RSS isn’t dead. The demise of Google Reader last year inspired pearl-clutching about the demise of the standards-based Web and the rise of Google+ and other proprietary content filters. But here we are in late 2014 and podcasts (audio RSS) are thriving and there are multiple sustainable RSS engines available for subscription, from Feed Wrangler to Fever. Making a podcast client is the new making a Twitter client.
Meanwhile, Google+ has lost its mastermind and services such as SoundCloud, through their increasingly onerous EULAs, show the perils ahead for insular networks. RSS, email, et al will outlive Facebook. In my own ridiculously small slice of the Web, I have proposed that blogging will survive because it’s the foil to the artifice of social media and “solutions.”

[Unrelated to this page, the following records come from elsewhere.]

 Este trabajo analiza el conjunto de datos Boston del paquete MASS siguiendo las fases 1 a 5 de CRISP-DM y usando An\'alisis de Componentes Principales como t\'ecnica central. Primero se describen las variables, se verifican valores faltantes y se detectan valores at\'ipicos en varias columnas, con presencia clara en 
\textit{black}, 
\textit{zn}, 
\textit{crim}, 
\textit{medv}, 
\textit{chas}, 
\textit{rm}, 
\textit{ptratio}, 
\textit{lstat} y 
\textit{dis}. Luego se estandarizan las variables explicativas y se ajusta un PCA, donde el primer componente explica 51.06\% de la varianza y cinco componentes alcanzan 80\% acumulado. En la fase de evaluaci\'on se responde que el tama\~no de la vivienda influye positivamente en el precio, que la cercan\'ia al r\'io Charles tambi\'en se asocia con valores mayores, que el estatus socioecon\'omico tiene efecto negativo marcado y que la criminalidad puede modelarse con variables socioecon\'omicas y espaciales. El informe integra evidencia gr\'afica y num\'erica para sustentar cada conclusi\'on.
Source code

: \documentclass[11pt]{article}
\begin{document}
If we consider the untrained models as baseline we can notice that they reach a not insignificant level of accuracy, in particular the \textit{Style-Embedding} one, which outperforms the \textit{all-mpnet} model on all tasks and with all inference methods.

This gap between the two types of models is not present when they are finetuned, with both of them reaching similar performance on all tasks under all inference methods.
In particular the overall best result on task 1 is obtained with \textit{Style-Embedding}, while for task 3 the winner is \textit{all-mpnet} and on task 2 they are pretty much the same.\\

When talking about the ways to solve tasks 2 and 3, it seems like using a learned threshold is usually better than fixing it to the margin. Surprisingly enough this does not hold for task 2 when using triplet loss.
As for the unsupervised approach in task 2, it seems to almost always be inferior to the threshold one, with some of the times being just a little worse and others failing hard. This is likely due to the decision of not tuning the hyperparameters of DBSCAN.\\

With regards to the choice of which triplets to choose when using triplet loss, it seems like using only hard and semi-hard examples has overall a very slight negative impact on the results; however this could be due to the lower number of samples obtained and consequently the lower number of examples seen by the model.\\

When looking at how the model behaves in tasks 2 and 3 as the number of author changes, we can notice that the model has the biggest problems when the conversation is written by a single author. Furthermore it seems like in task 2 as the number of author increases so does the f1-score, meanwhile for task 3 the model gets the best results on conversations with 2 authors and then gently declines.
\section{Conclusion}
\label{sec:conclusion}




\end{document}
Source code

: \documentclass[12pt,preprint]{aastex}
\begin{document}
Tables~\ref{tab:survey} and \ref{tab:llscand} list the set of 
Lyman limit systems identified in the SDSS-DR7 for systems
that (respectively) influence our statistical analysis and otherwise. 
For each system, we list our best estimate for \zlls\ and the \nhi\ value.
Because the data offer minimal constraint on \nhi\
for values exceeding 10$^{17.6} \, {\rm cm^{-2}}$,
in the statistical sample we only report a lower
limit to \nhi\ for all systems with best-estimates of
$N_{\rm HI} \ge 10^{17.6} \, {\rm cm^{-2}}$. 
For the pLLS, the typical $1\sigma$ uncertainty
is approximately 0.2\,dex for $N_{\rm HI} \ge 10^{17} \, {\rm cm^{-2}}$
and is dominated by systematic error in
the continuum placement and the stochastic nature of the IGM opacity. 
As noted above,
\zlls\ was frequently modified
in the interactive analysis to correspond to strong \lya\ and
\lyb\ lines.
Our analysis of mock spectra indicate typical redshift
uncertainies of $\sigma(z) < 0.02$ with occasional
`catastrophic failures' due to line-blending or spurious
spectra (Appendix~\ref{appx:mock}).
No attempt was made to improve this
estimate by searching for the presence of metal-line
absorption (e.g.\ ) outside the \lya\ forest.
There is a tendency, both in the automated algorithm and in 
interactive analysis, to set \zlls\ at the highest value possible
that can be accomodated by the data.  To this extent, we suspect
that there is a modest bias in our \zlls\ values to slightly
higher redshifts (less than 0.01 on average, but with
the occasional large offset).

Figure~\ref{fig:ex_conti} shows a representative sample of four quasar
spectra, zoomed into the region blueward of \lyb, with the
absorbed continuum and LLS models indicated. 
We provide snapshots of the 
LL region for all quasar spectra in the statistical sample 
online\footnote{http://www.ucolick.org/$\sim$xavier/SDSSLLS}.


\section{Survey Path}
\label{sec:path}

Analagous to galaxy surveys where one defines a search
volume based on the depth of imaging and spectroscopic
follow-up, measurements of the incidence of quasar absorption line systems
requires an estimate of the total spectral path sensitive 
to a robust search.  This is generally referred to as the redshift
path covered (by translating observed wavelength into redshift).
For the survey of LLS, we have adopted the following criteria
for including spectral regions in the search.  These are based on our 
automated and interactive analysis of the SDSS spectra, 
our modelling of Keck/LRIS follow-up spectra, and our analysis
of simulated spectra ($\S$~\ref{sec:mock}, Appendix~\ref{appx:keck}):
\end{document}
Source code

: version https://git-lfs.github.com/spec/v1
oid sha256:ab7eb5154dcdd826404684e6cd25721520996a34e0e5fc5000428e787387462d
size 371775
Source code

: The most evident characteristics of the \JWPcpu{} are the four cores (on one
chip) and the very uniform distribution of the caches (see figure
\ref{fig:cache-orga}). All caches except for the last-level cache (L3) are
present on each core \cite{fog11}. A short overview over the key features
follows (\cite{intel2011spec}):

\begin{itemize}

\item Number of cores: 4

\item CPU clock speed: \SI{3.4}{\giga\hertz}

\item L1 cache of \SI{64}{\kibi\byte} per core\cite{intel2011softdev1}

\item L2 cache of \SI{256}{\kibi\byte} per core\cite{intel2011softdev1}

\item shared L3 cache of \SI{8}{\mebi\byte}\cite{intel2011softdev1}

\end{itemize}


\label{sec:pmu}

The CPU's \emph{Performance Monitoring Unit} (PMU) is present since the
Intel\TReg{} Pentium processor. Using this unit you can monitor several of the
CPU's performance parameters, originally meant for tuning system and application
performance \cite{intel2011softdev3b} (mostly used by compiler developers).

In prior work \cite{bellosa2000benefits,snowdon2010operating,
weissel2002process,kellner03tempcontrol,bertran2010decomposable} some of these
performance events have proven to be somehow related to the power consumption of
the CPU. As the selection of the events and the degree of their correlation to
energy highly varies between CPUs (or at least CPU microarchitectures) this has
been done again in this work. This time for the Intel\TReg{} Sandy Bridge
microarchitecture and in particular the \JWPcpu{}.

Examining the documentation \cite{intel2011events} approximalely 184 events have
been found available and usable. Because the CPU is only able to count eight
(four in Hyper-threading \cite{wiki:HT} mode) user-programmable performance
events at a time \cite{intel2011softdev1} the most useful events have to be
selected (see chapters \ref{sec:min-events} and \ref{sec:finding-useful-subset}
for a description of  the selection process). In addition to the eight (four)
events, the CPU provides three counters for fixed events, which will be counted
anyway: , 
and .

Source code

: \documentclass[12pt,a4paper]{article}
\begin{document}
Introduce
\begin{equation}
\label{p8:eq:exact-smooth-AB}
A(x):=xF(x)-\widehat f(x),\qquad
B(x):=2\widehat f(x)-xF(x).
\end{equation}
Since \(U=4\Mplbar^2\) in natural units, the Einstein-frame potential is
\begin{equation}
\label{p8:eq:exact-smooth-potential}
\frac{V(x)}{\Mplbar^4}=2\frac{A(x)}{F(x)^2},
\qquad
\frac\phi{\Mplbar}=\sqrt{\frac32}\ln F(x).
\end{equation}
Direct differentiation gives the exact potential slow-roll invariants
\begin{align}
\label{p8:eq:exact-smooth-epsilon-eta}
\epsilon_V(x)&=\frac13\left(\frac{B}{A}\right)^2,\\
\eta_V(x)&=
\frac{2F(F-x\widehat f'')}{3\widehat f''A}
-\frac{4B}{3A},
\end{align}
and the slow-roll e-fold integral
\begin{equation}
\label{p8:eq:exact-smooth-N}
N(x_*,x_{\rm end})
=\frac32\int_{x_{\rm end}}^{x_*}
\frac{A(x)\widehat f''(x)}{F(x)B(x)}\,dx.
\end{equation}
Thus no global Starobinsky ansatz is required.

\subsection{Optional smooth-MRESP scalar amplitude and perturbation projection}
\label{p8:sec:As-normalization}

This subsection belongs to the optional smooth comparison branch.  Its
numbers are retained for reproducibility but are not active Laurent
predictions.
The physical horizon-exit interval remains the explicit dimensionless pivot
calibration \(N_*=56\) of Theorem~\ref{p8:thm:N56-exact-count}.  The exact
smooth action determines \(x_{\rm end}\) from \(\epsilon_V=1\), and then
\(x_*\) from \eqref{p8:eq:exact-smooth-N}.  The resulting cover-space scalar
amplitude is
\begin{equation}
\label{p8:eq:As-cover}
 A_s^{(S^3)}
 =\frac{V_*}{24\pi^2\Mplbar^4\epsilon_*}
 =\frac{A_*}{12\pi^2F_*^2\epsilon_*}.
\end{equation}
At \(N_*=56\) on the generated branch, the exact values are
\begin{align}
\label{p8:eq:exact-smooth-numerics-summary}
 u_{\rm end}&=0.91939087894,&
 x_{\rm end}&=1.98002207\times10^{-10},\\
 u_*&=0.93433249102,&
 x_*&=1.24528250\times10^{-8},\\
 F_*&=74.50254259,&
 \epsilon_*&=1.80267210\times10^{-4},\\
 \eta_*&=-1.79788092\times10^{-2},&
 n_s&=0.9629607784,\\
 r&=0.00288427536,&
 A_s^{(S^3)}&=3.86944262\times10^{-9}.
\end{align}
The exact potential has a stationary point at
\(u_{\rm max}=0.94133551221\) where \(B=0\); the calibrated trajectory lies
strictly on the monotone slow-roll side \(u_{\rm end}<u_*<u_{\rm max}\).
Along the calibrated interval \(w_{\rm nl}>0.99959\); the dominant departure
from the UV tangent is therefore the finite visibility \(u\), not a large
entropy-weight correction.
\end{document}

Android is less a playground for RSS and podcast clients than iOS. It makes sense, given the Android clientele. Android lacks a built-in pod catcher like iOS’s Podcasts, though it can do RSS reading via Google Play Newsstand. For less than $25, an Android user can get a top-notch RSS and podcasting experience.
For RSS reading (news):
1. Subscribe to an RSS service
Feed Wrangler is my pick here. It’s got a simple, barebones Web interface that makes adding feeds easy. It only costs $18 for a one-year subscription.
2. Buy Press and log-in with Feed Wrangler or another account
Press is the best RSS client for Android. It has a sleek interface that nicely weaves-in Pocket, Instapaper, and Readability, support for DashClock Widget, and its own large widget. You can log into it with Feed Wrangler, Feedly, Fever, and Feedbin
1. Buy Pocket Casts
Podcasts are having a moment, for at least as long as Squarespace is willing to keep sponsoring episodes. Shifty Jelly have made an outstanding, Android-optimized podcatcher called Pocket Casts that offers variable playback speeds, easy navigation, lock screen controls, and a handy widget.